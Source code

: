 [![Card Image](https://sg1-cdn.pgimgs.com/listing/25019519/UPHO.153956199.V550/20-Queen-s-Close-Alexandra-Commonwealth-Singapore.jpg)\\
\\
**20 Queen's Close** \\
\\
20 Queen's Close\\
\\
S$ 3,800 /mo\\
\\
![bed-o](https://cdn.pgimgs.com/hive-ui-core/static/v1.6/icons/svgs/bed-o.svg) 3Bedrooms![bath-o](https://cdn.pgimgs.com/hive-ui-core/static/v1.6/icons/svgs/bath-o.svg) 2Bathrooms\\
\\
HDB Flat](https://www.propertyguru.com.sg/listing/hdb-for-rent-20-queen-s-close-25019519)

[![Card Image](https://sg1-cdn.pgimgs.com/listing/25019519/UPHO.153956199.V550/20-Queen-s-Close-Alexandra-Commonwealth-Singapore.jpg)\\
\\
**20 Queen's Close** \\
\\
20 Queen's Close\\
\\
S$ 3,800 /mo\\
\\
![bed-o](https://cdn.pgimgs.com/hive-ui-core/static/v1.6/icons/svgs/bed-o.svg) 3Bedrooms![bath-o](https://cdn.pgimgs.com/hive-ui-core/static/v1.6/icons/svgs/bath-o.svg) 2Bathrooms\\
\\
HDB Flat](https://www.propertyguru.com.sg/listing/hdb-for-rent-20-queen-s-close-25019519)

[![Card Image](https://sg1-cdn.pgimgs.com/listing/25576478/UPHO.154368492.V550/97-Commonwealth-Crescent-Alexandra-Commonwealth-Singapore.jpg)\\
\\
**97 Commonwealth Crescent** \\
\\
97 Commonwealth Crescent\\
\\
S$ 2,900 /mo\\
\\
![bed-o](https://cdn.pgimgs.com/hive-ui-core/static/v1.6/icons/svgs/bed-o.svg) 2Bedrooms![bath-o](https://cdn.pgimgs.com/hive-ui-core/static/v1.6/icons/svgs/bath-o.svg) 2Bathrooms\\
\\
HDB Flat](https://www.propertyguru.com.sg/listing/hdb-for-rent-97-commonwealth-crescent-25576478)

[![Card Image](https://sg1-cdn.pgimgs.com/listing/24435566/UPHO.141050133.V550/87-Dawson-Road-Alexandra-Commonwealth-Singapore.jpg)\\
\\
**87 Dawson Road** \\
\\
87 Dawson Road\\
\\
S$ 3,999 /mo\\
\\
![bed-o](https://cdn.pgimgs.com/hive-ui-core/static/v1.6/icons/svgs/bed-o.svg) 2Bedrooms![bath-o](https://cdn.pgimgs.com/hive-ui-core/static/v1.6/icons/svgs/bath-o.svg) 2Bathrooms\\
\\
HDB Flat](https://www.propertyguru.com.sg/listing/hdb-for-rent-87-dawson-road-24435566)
^^^^^^^^
• [The problem] Repeat only the lines starting at the one that contains "87 Dawson Road\\" and ending at the last line above, exactly as written.

• [Written solution]
87 Dawson Road\\
\\
S$ 3,999 /mo\\
\\
![bed-o](https://cdn.pgimgs.com/hive-ui-core/static/v1.6/icons/svgs/bed-o.svg) 2Bedrooms![bath-o](https://cdn.pgimgs.com/hive-ui-core/static/v1.6/icons/svgs/bath-o.svg) 2Bathrooms\\
\\
HDB Flat](https://www.propertyguru.com.sg/listing/hdb-for-rent-87-dawson-road-24435566)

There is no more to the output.